Scientific classification
- Kingdom: Animalia
- Phylum: Mollusca
- Class: Gastropoda
- Subclass: Caenogastropoda
- Order: Littorinimorpha
- Family: Eulimidae
- Genus: Melanella
- Species: M. conoidalis
- Binomial name: Melanella conoidalis (G. B. Sowerby II, 1865)
- Synonyms: Balcis conoidalis (G. B. Sowerby II, 1865) (Balcis is considered a junior synonym of Melanella); Eulima conoidalis G. B. Sowerby II, 1865;

= Melanella conoidalis =

- Authority: (G. B. Sowerby II, 1865)
- Synonyms: Balcis conoidalis (G. B. Sowerby II, 1865) (Balcis is considered a junior synonym of Melanella), Eulima conoidalis G. B. Sowerby II, 1865

Species of gastropod

Melanella conoidalis, common name the conical Eulima, is a species of sea snail, a marine gastropod mollusk in the family Eulimidae.

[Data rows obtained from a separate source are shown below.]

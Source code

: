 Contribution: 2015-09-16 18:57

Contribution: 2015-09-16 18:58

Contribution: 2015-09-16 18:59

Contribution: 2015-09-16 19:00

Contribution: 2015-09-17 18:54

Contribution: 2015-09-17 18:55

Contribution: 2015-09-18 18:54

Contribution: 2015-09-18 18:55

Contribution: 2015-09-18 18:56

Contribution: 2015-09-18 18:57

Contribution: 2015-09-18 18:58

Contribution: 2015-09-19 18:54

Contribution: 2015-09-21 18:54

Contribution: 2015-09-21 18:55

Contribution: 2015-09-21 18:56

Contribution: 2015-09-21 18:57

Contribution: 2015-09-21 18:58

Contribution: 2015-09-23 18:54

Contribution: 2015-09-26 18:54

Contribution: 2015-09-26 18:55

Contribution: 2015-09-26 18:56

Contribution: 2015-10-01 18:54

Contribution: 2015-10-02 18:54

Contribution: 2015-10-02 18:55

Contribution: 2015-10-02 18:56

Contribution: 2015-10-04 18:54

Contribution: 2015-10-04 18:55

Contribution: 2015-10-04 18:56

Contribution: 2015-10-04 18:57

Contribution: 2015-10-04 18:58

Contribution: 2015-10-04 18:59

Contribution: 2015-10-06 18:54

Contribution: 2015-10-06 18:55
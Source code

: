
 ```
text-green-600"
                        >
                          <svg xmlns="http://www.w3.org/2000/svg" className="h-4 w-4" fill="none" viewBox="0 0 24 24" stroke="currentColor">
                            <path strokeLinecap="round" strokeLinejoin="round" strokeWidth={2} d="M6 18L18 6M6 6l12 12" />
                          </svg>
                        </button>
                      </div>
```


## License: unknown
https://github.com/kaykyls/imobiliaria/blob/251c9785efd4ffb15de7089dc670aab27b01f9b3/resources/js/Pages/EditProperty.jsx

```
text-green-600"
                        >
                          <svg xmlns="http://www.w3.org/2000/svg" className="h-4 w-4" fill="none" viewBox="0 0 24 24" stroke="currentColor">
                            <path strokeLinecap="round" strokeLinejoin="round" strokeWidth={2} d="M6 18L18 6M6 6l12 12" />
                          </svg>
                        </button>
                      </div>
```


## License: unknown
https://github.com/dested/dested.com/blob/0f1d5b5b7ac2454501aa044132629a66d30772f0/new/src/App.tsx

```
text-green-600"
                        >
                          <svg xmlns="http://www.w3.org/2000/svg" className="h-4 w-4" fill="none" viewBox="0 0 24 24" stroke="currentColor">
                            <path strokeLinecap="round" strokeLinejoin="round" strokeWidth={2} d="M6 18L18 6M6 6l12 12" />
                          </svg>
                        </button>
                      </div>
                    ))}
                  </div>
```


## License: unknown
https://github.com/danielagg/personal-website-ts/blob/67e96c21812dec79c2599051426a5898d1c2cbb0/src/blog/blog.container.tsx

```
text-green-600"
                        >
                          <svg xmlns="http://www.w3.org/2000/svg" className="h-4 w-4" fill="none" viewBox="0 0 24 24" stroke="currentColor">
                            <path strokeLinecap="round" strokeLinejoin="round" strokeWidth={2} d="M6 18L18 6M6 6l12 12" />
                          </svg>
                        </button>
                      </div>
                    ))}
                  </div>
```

The species is one of many species known to exist within the genus, Melanella.

==Description==
(Original description) The shell is pyramidal, rather broad at the base, solid, white, and opaque. The whorls are flat, and the body whorl is rather angulated. The aperture is slightly angular, produced in front, and the varices are irregular.

==Distribution==
This marine species occurs off Hawaii.